Katja und Pierre prallen mit voller Wucht aufeinander. Was in Goghs Film über 90 Minuten spannend zu beobachten ist, funktioniert gekürzt auch auf der Bühne über weite Strecken. Doch jeder Streit braucht ein Finale, jedes Theaterstück einen letzten Akt. Hier enttäuscht Holmans Bühnenfassung. Das Ende ist allzu konstruiert.
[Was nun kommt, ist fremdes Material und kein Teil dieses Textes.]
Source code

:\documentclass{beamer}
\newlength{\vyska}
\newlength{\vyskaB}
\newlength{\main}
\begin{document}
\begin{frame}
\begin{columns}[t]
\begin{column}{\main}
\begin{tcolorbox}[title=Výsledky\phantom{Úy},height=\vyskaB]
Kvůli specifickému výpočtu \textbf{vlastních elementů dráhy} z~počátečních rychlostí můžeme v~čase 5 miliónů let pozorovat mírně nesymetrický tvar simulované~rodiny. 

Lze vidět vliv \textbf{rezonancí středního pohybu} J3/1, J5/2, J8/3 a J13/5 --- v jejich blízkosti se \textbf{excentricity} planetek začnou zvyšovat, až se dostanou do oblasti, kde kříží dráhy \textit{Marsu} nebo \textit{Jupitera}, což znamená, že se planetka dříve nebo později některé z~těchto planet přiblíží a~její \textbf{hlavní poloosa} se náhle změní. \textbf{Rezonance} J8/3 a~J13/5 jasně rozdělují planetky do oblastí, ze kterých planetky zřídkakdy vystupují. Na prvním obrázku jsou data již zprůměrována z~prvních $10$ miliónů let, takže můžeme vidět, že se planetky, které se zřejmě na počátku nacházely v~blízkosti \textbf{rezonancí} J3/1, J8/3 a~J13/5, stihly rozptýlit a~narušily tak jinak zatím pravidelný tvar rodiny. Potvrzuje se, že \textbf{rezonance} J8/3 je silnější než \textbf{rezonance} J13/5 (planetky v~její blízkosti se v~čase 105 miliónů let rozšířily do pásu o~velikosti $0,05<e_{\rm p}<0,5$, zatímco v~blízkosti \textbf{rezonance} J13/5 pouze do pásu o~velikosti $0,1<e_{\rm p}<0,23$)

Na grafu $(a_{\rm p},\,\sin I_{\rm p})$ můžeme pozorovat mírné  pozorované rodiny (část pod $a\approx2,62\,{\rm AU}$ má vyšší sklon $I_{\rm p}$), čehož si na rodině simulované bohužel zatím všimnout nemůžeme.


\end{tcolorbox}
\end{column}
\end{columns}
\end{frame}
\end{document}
Das Duo Pfeiffer/Sommer macht diesen Abend zum Ereignis. Sommer, die ohnehin in ihren bisherigen Rollen am Stadttheater stets Vollgas gegeben hat, kann als Katja ihre ganze Power ausleben. Hysterikerin, Verführerin, kleines Mädchen mit Narben auf der Seele: Katja wechselt ihre Attitüden im Sekundentakt – und Sommer genießt dieses Spiel in vollen Zügen. Wenn sie Brandi Carliles Ballade »The story« ins Mikrofon grölt, dann nimmt man ihr die Verletztheit wirklich ab. Harald Pfeiffer setzt dem exaltierten Auftritt einen zynischen, überheblichen, aber seine Emotionen nur mühsam preisgebenden Macho entgegen, der mit seinem arroganten Gehabe alle Klischees eines journalistischen Witwenschüttlers erfüllt. Aber irgendwie ist auch sein Pierre ein fast schon bemitleidenswertes Opfer – seines eigenen Charakters und der Medienscheinwelt, in der er vorgibt, zu einem »besseren Menschen« geworden zu sein.